[[ DATA RECORDS, beginning ]]
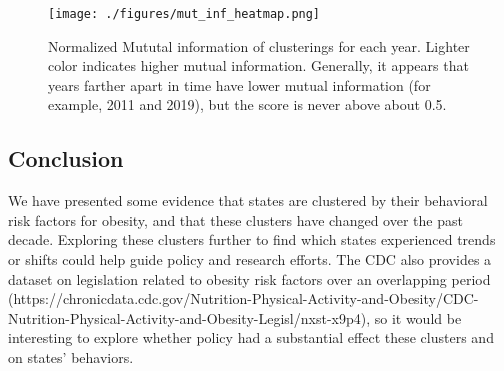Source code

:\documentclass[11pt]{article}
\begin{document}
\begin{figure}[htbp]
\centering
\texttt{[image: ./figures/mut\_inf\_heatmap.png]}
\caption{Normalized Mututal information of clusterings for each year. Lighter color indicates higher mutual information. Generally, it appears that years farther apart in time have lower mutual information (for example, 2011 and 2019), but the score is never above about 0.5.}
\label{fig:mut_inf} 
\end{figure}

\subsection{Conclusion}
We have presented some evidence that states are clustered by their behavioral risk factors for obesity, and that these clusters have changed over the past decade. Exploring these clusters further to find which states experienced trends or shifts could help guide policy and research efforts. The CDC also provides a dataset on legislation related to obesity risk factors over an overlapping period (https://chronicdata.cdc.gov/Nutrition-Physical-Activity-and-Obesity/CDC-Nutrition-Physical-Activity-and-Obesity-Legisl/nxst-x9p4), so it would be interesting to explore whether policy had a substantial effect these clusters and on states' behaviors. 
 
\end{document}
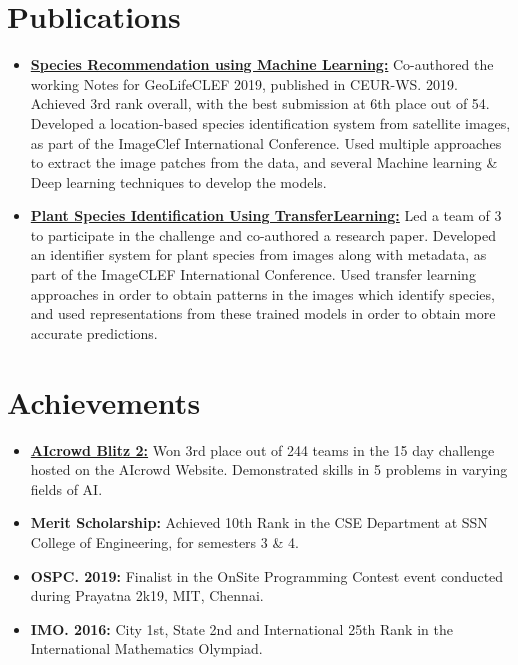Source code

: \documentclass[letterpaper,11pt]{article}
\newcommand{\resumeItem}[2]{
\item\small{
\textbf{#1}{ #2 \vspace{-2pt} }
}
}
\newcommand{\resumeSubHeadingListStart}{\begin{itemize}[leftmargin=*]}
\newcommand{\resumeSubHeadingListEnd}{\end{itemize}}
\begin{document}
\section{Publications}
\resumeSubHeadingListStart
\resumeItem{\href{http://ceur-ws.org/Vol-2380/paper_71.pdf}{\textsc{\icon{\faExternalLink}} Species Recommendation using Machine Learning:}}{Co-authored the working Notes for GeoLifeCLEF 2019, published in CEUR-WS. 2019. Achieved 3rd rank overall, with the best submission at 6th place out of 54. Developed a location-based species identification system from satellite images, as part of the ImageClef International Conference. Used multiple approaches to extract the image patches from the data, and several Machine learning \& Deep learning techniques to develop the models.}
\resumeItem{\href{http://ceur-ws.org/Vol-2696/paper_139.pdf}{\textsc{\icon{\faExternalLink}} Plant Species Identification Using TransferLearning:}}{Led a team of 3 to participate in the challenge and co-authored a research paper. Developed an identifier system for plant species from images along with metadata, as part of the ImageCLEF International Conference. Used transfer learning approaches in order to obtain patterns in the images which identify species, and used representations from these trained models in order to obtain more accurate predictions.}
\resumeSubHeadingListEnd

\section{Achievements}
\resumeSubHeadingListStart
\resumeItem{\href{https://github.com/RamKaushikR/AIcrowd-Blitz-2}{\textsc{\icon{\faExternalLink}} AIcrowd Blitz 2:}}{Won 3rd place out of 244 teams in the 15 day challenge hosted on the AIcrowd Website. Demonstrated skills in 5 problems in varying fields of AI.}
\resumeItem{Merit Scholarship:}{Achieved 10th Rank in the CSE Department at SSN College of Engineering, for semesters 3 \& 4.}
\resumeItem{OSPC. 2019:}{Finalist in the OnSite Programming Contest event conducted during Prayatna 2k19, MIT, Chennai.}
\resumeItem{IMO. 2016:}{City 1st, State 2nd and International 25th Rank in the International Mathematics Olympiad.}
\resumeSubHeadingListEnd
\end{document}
[[ DATA RECORDS, end ]]
## EXERCISE DIRECTIONS
Could you restate, word for word, every line from the one containing "3rd place out" through the last line of the records above, and nothing more?

## REPLY TO THE TASK
\resumeItem{\href{https://github.com/RamKaushikR/AIcrowd-Blitz-2}{\textsc{\icon{\faExternalLink}} AIcrowd Blitz 2:}}{Won 3rd place out of 244 teams in the 15 day challenge hosted on the AIcrowd Website. Demonstrated skills in 5 problems in varying fields of AI.}
\resumeItem{Merit Scholarship:}{Achieved 10th Rank in the CSE Department at SSN College of Engineering, for semesters 3 \& 4.}
\resumeItem{OSPC. 2019:}{Finalist in the OnSite Programming Contest event conducted during Prayatna 2k19, MIT, Chennai.}
\resumeItem{IMO. 2016:}{City 1st, State 2nd and International 25th Rank in the International Mathematics Olympiad.}
\resumeSubHeadingListEnd
\end{document}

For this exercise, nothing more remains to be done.